Entre un homme jeune et une femme jeune, la condition essentielle du bonheur est dans l’accord…

— Dans l’accord physique.

— Oui, déclara-t-elle fortement. Tout découle de là, et tout s’arrange ensuite. Je suis sûre de l’avenir.

Il réfléchit, puis prononça :

— Depuis longtemps j’avais prévu cette heure. Tenez, voici l’écrin dans lequel je vous ai donné autrefois votre anneau de mariage. Vous l’y remettrez, et tout sera fini.

Il prit cet écrin au fond d’un tiroir et le lui tendit. Elle le saisit, le tourna pensivement entre ses doigts, puis d’un geste machinal, l’ouvrit.

— Vous vous trompez, dit-elle, étonnée, il y a dedans un autre anneau.

Il ne répondit pas. Elle examina le cercle d’or. Son nom était gravé à l’intérieur, ainsi que la date de son mariage avec Georges Helmans.

Elle regarda son mari, longtemps, avec une angoisse sourde, puis mit le cercle d’or à son doigt, l’examina, retrouva certains détails, certaines hachures produites par l’usage.

Elle chancelait sous le poids d’une pensée affreuse, et elle balbutia :

— C’est le mien, n’est-ce pas ?

— Oui.

— Où l’avez-vous eu ?

— À votre doigt, l’autre nuit.

— Ah, fit-elle, toute tremblante et sans même essayer de se soustraire à une vérité qui s’imposait à elle par tant de preuves.

Elle se mit à pleurer, assise, et les mains plaquées contre sa figure. Georges Helmans, après avoir attendu quelques secondes, chuchota, à phrases lentes et affectueuses :

— Vous êtes déçue, n’est-ce pas ? Oui, vous aviez fait un rêve que la réalité détruit… Excusez-moi… et comprenez… Je n’ai jamais cessé de vous aimer, et, depuis dix ans, mon seul but est de réparer ma première faute.
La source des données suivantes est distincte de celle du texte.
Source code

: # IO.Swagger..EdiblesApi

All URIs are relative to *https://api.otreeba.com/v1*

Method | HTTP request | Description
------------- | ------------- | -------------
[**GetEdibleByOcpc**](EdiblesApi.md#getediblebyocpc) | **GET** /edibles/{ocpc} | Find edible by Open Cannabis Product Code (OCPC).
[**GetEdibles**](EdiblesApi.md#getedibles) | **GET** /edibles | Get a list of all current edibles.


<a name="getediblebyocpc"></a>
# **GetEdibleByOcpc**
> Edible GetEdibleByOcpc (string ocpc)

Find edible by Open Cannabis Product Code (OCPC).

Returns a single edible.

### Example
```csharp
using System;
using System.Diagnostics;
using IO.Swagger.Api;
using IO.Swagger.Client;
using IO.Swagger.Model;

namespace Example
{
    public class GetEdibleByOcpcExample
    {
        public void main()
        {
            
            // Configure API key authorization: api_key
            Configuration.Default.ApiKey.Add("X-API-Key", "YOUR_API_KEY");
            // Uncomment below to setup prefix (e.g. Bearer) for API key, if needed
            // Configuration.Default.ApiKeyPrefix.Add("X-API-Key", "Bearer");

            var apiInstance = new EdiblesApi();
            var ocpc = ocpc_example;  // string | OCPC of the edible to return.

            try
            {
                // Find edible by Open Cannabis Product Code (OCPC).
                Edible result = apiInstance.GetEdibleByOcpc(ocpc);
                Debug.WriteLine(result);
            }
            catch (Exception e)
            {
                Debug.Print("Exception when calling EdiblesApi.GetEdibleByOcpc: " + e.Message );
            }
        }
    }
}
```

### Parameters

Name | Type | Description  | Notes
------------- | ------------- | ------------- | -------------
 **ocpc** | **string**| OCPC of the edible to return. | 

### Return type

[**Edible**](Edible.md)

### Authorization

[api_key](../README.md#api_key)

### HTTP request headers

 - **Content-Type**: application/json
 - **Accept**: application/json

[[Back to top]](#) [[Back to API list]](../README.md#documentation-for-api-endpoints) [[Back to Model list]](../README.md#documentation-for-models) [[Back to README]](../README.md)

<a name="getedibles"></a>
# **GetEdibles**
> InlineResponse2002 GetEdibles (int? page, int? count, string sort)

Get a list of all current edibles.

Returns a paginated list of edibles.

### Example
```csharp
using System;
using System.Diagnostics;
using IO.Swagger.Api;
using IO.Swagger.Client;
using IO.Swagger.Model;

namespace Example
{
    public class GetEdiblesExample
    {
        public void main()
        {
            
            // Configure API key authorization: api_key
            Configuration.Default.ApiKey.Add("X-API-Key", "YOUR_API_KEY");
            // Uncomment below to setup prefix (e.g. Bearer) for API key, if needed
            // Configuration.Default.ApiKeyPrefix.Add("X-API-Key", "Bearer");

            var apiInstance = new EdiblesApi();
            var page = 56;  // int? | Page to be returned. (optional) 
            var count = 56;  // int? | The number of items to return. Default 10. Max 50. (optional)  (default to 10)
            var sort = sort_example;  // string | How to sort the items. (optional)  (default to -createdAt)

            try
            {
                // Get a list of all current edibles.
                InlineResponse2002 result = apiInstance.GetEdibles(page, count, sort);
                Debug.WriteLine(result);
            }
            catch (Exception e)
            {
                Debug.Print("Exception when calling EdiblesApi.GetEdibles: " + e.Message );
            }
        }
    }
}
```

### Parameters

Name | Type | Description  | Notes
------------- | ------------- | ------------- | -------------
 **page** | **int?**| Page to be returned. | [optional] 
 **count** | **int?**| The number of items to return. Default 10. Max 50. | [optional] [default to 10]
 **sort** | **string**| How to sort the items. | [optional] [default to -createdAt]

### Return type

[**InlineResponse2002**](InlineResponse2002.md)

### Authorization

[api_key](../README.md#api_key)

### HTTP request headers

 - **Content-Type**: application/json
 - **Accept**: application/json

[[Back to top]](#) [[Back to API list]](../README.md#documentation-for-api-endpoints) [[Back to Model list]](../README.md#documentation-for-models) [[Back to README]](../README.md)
Je suis arrivé à dominer mes sens, à ne plus être la brute que j’étais… et je pensais à vous continuellement, vous aimant de plus en plus… Alors j’ai arrangé ces choses… qui vous paraissent aujourd’hui intolérables, mais qui cependant… nous ont rapprochés…

Elle se dressa toute rouge et s’écria :

— Taisez-vous… je vous défends…

— Vous avez raison, dit-il, en reculant. Tout en moi vous exaspère. Je vous laisse, Natalie… Vous prendrez votre décision dans le calme.

— Je ne vous reverrai pas, je ne veux pas vous revoir.

— Que votre volonté soit faite. Quoiqu’il arrive, j’ai eu ma part de bonheur.

Il sortit. Jamais elle ne l’avait haï à ce point. Fiévreuse, saccadée, elle prit son chapeau et sa mante. Elle avait hâte de fuir. Mais, au moment d’ouvrir la porte, elle tomba assise. Tout son élan de révolte et de résistance se dissipait. Elle sentait qu’elle ne pourrait plus jamais s’échapper. Il la tenait par ses douces caresses, si habiles et si pénétrantes. Et déjà elle écoutait éperdument s’il n’allait pas revenir et lui donner de nouveau cette fête de volupté dont elle n’admettait plus que sa vie fût privée.

 

L’Infidèle

Tanger, 1893

 

 

Ils sortaient du café arabe où, tous les soirs, parmi la fumée du chanvre et les hurlements des nègres, les interprètes de Tanger empilent les voyageurs. Dehors les deux messieurs dont Jacques et sa femme avaient fait connaissance à l’hôtel, les saluèrent et disparurent.

Germaine demanda au guide :

— Où vont-ils, à cette heure ?

Hadji répondit mystérieusement :

— Dans une maison… monsieur et madame, si ça vous plaît, moi, je vous conduirai voir une fille qui danse très bien, très bien.

Germaine supplia :

— Oh ! Jacques, ça m’amuserait tant, veux-tu ?

Il résista. Jadis, en Algérie, il avait assisté à ce spectacle peu ragoûtant, et cela le choquait d’y mener sa femme, après deux mois de mariage.

Elle se suspendit à son bras :

— Je t’en prie, je t’en prie, personne ne le saura… je serais si heureuse !

Il dut céder. Hadji alluma sa lanterne. Et interminablement ils enfilèrent des rues étroites et noires où des formes blanches, à leur rencontre, s’aplatissaient contre les murs. À la fin le guide s’arrêta devant une porte basse et la frappa de sa canne. Des pas s’approchèrent. Il y eut des pourparlers. La porte s’ouvrit. Et une vieille femme s’effaça, démasquant un escalier que montèrent les deux jeunes gens.

On les introduisit dans une chambre à coucher meublée à la bourgeoise, d’un lit, d’une armoire et de tables en acajou.